Here’s Why Los Angeles Roads Are Hell on Wheels

auto insurance policies

Los Angeles roads are hazardous to your car’s health. If “40 miles of bad road” comes to mind wherever you travel in L.A., there’s a good chance your car has run into (or over) a tire-eating pothole. Unfortunately, along with epic traffic jams, potholes and L.A. roads go hand-in-hand.

According to a report (Oct. 4, 2013) by TRIP, a nonprofit national transportation research group, Los Angeles has the country’s greatest number of roads in need of serious repair among cities (with more than 500,000 residents), along with the highest annual cost to drivers — at $800 annually. Ouch!

If you do happen to hit a pothole (very likely), be sure to check your car for possible damage.

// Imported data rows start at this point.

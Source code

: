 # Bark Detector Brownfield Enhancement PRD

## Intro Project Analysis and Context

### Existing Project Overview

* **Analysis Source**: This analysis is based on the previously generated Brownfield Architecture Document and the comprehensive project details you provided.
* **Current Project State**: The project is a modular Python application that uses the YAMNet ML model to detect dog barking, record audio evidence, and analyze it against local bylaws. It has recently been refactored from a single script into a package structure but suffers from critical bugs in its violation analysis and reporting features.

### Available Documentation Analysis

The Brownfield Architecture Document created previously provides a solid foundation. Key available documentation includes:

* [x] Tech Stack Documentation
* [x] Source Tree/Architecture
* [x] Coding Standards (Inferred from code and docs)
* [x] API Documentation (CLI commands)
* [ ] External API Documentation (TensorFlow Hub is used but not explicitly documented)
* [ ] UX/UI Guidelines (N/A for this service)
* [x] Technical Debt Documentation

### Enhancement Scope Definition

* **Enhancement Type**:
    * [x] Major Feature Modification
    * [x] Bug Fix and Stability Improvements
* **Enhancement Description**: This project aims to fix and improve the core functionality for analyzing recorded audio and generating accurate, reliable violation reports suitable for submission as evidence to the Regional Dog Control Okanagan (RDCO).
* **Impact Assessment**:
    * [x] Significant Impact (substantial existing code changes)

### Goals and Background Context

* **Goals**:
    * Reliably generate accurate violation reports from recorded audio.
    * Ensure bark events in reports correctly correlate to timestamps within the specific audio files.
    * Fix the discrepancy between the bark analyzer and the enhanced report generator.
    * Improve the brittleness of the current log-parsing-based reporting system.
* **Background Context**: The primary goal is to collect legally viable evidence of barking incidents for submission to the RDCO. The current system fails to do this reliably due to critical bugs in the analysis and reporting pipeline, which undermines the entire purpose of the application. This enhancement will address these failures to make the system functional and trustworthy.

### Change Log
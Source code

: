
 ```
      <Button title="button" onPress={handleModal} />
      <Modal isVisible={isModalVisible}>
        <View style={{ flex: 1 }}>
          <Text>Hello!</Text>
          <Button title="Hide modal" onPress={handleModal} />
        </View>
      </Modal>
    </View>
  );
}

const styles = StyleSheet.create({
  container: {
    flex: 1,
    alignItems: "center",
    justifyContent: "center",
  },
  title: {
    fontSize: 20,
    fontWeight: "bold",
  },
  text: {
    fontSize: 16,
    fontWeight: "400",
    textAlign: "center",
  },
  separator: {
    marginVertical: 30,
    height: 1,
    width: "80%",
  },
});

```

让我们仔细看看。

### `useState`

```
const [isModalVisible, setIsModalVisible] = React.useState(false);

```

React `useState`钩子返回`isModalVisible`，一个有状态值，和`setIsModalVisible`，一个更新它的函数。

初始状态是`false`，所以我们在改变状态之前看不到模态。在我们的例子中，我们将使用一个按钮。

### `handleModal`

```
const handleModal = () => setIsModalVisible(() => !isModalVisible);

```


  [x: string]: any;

Pothole damage can mess up your vehicle in many areas:

  • Tire puncture damage or wear
  • Wheel rim damage
  • Steering system misalignment
  • Suspension damage, including broken components
  • Exhaust system damage
  • Premature wear on shocks and struts

Some car makers warn that your car’s airbags can actually go off if you strike a large pothole with enough force.

Filing a claim with the city

If your car has been damaged by a pothole, you owe it to yourself to file a claim with the City of Los Angeles. You can find a “Claim for Damages Form” online at the Office of the City Clerk.

Here are general guidelines to help when you file your claim:

1. Identify the exact location.

2. Take photos of the pothole and physical damage to your car.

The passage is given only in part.